### Directions
What is the number of lines in the entries below that include the word "emotional"? Provide the number only.

### Record excerpts
*** Block opens ***

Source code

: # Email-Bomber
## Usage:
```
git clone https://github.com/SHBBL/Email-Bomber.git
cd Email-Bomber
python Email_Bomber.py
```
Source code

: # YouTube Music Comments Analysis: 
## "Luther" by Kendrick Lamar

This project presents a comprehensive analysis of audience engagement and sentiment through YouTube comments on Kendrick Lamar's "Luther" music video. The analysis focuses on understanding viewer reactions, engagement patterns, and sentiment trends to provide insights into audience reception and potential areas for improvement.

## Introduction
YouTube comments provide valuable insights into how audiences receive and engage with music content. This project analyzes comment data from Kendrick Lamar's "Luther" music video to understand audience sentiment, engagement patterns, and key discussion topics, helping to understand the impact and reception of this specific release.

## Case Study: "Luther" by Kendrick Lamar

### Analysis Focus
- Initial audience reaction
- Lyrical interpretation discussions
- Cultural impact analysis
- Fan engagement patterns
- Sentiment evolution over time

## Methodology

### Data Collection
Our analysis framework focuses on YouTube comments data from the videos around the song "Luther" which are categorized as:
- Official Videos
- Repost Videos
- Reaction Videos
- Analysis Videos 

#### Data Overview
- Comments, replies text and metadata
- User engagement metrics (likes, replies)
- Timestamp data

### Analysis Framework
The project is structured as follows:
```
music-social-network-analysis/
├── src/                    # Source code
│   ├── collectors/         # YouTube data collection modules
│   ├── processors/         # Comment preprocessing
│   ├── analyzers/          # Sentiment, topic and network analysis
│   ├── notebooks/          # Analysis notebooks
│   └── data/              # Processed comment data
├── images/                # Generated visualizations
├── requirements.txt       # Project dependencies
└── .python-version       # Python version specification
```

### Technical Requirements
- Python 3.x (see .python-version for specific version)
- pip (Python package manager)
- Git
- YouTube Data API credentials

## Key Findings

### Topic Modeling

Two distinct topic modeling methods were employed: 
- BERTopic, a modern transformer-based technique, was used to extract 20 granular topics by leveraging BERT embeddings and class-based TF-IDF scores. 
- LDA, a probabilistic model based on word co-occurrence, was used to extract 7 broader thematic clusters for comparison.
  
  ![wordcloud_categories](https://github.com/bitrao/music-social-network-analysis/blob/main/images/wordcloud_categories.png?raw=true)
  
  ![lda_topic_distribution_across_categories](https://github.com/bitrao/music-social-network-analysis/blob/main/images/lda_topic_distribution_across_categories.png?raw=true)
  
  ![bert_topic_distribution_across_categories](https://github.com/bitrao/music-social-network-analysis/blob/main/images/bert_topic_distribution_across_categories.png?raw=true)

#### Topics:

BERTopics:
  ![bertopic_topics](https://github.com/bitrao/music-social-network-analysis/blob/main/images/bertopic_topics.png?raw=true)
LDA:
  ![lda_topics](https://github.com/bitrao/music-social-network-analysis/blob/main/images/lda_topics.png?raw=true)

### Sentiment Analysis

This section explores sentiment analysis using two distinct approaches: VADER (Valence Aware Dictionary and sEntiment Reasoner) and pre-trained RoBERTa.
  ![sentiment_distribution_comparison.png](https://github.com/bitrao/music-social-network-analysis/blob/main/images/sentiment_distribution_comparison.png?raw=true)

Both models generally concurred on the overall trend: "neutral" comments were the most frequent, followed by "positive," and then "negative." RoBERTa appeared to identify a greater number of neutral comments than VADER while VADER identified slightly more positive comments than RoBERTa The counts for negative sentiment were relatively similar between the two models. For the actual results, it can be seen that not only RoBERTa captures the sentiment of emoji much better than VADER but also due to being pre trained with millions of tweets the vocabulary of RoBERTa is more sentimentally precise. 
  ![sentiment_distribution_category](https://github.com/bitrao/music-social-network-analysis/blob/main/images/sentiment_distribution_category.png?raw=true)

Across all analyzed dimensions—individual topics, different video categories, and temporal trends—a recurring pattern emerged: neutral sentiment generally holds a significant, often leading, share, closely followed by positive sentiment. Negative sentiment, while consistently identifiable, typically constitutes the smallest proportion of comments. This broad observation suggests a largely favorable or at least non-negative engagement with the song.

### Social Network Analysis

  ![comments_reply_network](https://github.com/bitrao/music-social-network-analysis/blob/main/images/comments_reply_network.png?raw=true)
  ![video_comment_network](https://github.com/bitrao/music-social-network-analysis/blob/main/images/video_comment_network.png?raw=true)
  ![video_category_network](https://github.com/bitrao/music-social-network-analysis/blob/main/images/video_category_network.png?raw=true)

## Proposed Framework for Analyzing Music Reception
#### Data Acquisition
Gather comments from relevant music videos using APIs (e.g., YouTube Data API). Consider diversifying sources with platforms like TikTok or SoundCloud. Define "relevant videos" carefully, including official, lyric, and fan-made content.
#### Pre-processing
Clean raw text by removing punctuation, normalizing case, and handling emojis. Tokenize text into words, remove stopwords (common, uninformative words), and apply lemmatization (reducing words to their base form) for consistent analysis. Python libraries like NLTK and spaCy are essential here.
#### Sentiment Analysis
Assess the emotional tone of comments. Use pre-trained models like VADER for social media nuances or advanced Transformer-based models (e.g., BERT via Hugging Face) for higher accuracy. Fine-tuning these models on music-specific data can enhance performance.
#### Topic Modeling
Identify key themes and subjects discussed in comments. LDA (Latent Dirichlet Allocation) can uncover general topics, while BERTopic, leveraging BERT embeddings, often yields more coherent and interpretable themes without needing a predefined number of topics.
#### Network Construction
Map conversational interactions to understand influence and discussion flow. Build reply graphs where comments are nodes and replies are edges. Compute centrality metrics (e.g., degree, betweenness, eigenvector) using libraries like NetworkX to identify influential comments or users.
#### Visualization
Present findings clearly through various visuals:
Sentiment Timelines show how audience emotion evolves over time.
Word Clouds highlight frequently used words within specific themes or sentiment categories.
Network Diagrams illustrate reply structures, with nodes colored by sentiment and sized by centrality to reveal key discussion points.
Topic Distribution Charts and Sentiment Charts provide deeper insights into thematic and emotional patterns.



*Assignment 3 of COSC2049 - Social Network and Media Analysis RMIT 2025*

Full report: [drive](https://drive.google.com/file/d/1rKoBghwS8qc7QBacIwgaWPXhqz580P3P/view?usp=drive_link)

*** Block closes ***

### Written solution
2